EXERCISE DETAILS - Repeat the records exactly, with one exception: no images.

DATA SHOWN -
------------------------------------------------------------------------

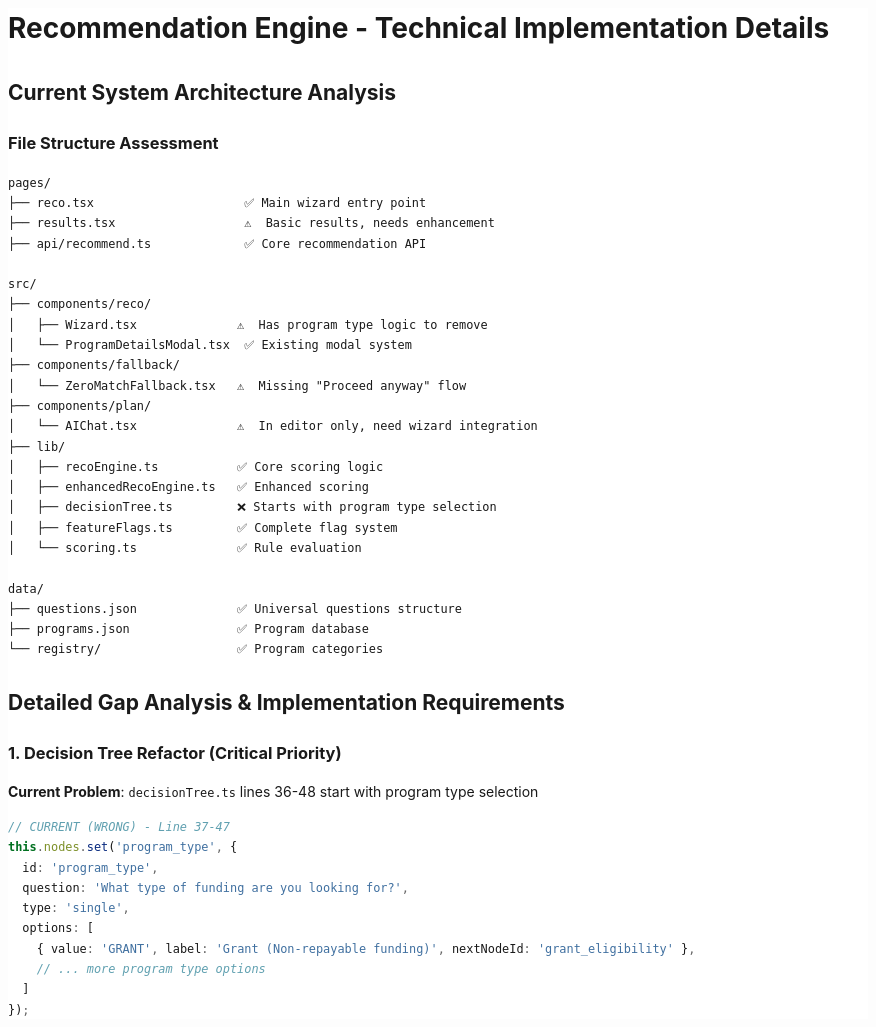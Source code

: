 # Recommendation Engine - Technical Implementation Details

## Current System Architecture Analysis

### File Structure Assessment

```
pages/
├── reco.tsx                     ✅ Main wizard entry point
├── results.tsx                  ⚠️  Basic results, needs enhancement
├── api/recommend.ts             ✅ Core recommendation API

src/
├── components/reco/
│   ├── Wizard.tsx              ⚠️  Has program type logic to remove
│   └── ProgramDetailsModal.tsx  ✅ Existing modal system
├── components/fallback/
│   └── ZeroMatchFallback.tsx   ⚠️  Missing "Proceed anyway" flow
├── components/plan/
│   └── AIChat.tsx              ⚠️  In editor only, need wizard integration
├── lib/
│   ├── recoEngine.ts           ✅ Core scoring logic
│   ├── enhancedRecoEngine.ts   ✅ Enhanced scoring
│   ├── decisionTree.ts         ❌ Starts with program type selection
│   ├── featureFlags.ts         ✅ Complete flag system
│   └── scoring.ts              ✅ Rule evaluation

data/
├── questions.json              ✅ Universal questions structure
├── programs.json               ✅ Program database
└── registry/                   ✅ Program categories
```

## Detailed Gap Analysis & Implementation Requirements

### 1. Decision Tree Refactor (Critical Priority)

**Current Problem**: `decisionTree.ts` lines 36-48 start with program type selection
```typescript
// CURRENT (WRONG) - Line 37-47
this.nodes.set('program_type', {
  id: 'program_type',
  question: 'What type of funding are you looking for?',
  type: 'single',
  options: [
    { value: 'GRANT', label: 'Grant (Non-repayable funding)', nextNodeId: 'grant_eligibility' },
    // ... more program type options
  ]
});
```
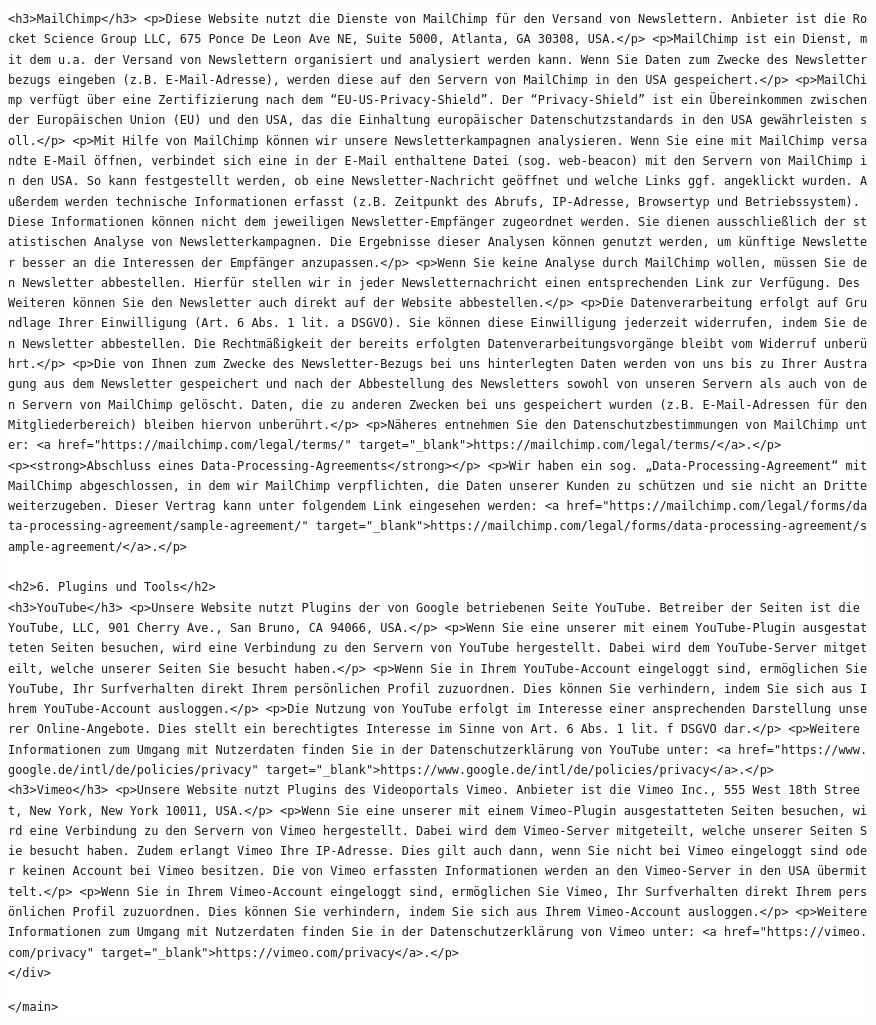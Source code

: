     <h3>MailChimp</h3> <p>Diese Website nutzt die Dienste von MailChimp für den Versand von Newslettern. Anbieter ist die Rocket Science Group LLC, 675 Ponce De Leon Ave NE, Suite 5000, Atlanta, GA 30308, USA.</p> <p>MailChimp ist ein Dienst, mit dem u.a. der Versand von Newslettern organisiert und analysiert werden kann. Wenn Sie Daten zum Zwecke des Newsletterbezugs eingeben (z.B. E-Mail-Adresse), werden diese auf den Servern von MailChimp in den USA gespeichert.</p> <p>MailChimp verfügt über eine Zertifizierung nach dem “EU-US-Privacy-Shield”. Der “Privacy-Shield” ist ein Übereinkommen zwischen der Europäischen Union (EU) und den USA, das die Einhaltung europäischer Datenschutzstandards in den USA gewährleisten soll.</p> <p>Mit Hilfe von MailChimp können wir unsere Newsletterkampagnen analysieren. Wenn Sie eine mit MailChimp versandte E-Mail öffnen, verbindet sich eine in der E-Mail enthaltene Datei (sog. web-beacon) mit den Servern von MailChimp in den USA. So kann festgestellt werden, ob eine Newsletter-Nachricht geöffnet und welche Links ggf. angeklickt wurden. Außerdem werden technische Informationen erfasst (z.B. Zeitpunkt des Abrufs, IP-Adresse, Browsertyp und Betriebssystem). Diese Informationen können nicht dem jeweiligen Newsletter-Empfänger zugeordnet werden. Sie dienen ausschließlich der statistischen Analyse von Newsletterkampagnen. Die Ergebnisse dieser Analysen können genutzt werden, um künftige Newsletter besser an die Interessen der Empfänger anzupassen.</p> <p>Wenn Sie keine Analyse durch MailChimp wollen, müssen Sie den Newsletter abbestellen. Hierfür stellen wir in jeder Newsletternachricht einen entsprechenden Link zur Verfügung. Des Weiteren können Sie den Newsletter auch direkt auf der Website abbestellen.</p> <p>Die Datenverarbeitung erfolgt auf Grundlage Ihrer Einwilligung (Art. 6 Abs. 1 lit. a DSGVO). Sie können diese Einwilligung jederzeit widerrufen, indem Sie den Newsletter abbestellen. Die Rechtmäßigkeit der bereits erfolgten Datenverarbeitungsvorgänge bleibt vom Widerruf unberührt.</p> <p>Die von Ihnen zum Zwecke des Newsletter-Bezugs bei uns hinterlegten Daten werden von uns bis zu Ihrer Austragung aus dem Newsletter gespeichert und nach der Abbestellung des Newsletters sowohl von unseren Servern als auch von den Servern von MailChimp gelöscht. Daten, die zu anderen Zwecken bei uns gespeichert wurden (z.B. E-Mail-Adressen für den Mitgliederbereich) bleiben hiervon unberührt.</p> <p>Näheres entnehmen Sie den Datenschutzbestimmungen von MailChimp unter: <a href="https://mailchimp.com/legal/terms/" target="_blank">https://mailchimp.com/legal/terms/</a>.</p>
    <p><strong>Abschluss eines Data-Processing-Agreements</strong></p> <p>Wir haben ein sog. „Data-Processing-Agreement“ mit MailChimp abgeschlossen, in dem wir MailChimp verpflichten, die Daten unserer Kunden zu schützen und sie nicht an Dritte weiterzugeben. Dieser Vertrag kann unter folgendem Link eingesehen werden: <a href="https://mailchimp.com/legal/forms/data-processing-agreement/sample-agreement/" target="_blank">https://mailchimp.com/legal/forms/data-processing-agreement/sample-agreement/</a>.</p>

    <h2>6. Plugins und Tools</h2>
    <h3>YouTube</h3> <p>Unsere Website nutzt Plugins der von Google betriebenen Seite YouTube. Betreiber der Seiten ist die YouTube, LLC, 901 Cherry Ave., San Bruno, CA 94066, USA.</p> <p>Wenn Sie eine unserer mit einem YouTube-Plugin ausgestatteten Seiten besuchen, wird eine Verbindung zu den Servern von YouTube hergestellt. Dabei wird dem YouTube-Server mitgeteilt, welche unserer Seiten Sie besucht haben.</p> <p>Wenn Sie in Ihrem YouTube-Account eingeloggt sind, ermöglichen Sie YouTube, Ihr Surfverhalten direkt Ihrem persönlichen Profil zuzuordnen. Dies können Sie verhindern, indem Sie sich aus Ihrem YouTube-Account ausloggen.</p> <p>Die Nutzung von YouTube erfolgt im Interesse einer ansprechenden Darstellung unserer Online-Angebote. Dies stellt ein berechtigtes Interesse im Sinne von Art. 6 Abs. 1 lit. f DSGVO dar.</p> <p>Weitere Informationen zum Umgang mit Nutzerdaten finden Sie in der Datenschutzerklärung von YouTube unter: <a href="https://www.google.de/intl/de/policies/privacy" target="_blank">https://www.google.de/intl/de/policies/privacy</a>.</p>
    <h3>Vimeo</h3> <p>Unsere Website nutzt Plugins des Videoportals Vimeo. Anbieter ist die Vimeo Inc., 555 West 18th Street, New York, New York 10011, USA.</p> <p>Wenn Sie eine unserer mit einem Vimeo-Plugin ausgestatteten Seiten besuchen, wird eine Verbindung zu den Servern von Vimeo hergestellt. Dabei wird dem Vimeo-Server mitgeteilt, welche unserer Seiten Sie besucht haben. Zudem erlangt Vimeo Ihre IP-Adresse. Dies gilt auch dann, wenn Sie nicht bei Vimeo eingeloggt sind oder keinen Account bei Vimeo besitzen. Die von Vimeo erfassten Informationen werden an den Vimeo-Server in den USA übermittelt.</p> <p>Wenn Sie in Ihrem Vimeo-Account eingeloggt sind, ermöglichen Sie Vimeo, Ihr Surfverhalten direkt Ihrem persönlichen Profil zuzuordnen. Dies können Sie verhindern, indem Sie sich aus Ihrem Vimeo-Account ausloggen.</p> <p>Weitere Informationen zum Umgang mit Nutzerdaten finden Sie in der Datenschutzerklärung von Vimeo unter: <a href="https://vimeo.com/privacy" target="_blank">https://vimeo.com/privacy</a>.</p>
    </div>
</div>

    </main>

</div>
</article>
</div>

------------------------------------------------------------------------

WRITTEN ANSWER -
Source code

: # Recommendation Engine - Technical Implementation Details

## Current System Architecture Analysis

### File Structure Assessment

```
pages/
├── reco.tsx                     ✅ Main wizard entry point
├── results.tsx                  ⚠️  Basic results, needs enhancement
├── api/recommend.ts             ✅ Core recommendation API

src/
├── components/reco/
│   ├── Wizard.tsx              ⚠️  Has program type logic to remove
│   └── ProgramDetailsModal.tsx  ✅ Existing modal system
├── components/fallback/
│   └── ZeroMatchFallback.tsx   ⚠️  Missing "Proceed anyway" flow
├── components/plan/
│   └── AIChat.tsx              ⚠️  In editor only, need wizard integration
├── lib/
│   ├── recoEngine.ts           ✅ Core scoring logic
│   ├── enhancedRecoEngine.ts   ✅ Enhanced scoring
│   ├── decisionTree.ts         ❌ Starts with program type selection
│   ├── featureFlags.ts         ✅ Complete flag system
│   └── scoring.ts              ✅ Rule evaluation

data/
├── questions.json              ✅ Universal questions structure
├── programs.json               ✅ Program database
└── registry/                   ✅ Program categories
```

## Detailed Gap Analysis & Implementation Requirements

### 1. Decision Tree Refactor (Critical Priority)

**Current Problem**: `decisionTree.ts` lines 36-48 start with program type selection
```typescript
// CURRENT (WRONG) - Line 37-47
this.nodes.set('program_type', {
  id: 'program_type',
  question: 'What type of funding are you looking for?',
  type: 'single',
  options: [
    { value: 'GRANT', label: 'Grant (Non-repayable funding)', nextNodeId: 'grant_eligibility' },
    // ... more program type options
  ]
});
```
Source code

:     <h3>MailChimp</h3> <p>Diese Website nutzt die Dienste von MailChimp für den Versand von Newslettern. Anbieter ist die Rocket Science Group LLC, 675 Ponce De Leon Ave NE, Suite 5000, Atlanta, GA 30308, USA.</p> <p>MailChimp ist ein Dienst, mit dem u.a. der Versand von Newslettern organisiert und analysiert werden kann. Wenn Sie Daten zum Zwecke des Newsletterbezugs eingeben (z.B. E-Mail-Adresse), werden diese auf den Servern von MailChimp in den USA gespeichert.</p> <p>MailChimp verfügt über eine Zertifizierung nach dem “EU-US-Privacy-Shield”. Der “Privacy-Shield” ist ein Übereinkommen zwischen der Europäischen Union (EU) und den USA, das die Einhaltung europäischer Datenschutzstandards in den USA gewährleisten soll.</p> <p>Mit Hilfe von MailChimp können wir unsere Newsletterkampagnen analysieren. Wenn Sie eine mit MailChimp versandte E-Mail öffnen, verbindet sich eine in der E-Mail enthaltene Datei (sog. web-beacon) mit den Servern von MailChimp in den USA. So kann festgestellt werden, ob eine Newsletter-Nachricht geöffnet und welche Links ggf. angeklickt wurden. Außerdem werden technische Informationen erfasst (z.B. Zeitpunkt des Abrufs, IP-Adresse, Browsertyp und Betriebssystem). Diese Informationen können nicht dem jeweiligen Newsletter-Empfänger zugeordnet werden. Sie dienen ausschließlich der statistischen Analyse von Newsletterkampagnen. Die Ergebnisse dieser Analysen können genutzt werden, um künftige Newsletter besser an die Interessen der Empfänger anzupassen.</p> <p>Wenn Sie keine Analyse durch MailChimp wollen, müssen Sie den Newsletter abbestellen. Hierfür stellen wir in jeder Newsletternachricht einen entsprechenden Link zur Verfügung. Des Weiteren können Sie den Newsletter auch direkt auf der Website abbestellen.</p> <p>Die Datenverarbeitung erfolgt auf Grundlage Ihrer Einwilligung (Art. 6 Abs. 1 lit. a DSGVO). Sie können diese Einwilligung jederzeit widerrufen, indem Sie den Newsletter abbestellen. Die Rechtmäßigkeit der bereits erfolgten Datenverarbeitungsvorgänge bleibt vom Widerruf unberührt.</p> <p>Die von Ihnen zum Zwecke des Newsletter-Bezugs bei uns hinterlegten Daten werden von uns bis zu Ihrer Austragung aus dem Newsletter gespeichert und nach der Abbestellung des Newsletters sowohl von unseren Servern als auch von den Servern von MailChimp gelöscht. Daten, die zu anderen Zwecken bei uns gespeichert wurden (z.B. E-Mail-Adressen für den Mitgliederbereich) bleiben hiervon unberührt.</p> <p>Näheres entnehmen Sie den Datenschutzbestimmungen von MailChimp unter: <a href="https://mailchimp.com/legal/terms/" target="_blank">https://mailchimp.com/legal/terms/</a>.</p>
    <p><strong>Abschluss eines Data-Processing-Agreements</strong></p> <p>Wir haben ein sog. „Data-Processing-Agreement“ mit MailChimp abgeschlossen, in dem wir MailChimp verpflichten, die Daten unserer Kunden zu schützen und sie nicht an Dritte weiterzugeben. Dieser Vertrag kann unter folgendem Link eingesehen werden: <a href="https://mailchimp.com/legal/forms/data-processing-agreement/sample-agreement/" target="_blank">https://mailchimp.com/legal/forms/data-processing-agreement/sample-agreement/</a>.</p>

    <h2>6. Plugins und Tools</h2>
    <h3>YouTube</h3> <p>Unsere Website nutzt Plugins der von Google betriebenen Seite YouTube. Betreiber der Seiten ist die YouTube, LLC, 901 Cherry Ave., San Bruno, CA 94066, USA.</p> <p>Wenn Sie eine unserer mit einem YouTube-Plugin ausgestatteten Seiten besuchen, wird eine Verbindung zu den Servern von YouTube hergestellt. Dabei wird dem YouTube-Server mitgeteilt, welche unserer Seiten Sie besucht haben.</p> <p>Wenn Sie in Ihrem YouTube-Account eingeloggt sind, ermöglichen Sie YouTube, Ihr Surfverhalten direkt Ihrem persönlichen Profil zuzuordnen. Dies können Sie verhindern, indem Sie sich aus Ihrem YouTube-Account ausloggen.</p> <p>Die Nutzung von YouTube erfolgt im Interesse einer ansprechenden Darstellung unserer Online-Angebote. Dies stellt ein berechtigtes Interesse im Sinne von Art. 6 Abs. 1 lit. f DSGVO dar.</p> <p>Weitere Informationen zum Umgang mit Nutzerdaten finden Sie in der Datenschutzerklärung von YouTube unter: <a href="https://www.google.de/intl/de/policies/privacy" target="_blank">https://www.google.de/intl/de/policies/privacy</a>.</p>
    <h3>Vimeo</h3> <p>Unsere Website nutzt Plugins des Videoportals Vimeo. Anbieter ist die Vimeo Inc., 555 West 18th Street, New York, New York 10011, USA.</p> <p>Wenn Sie eine unserer mit einem Vimeo-Plugin ausgestatteten Seiten besuchen, wird eine Verbindung zu den Servern von Vimeo hergestellt. Dabei wird dem Vimeo-Server mitgeteilt, welche unserer Seiten Sie besucht haben. Zudem erlangt Vimeo Ihre IP-Adresse. Dies gilt auch dann, wenn Sie nicht bei Vimeo eingeloggt sind oder keinen Account bei Vimeo besitzen. Die von Vimeo erfassten Informationen werden an den Vimeo-Server in den USA übermittelt.</p> <p>Wenn Sie in Ihrem Vimeo-Account eingeloggt sind, ermöglichen Sie Vimeo, Ihr Surfverhalten direkt Ihrem persönlichen Profil zuzuordnen. Dies können Sie verhindern, indem Sie sich aus Ihrem Vimeo-Account ausloggen.</p> <p>Weitere Informationen zum Umgang mit Nutzerdaten finden Sie in der Datenschutzerklärung von Vimeo unter: <a href="https://vimeo.com/privacy" target="_blank">https://vimeo.com/privacy</a>.</p>
    </div>
</div>

    </main>

</div>
</article>
</div>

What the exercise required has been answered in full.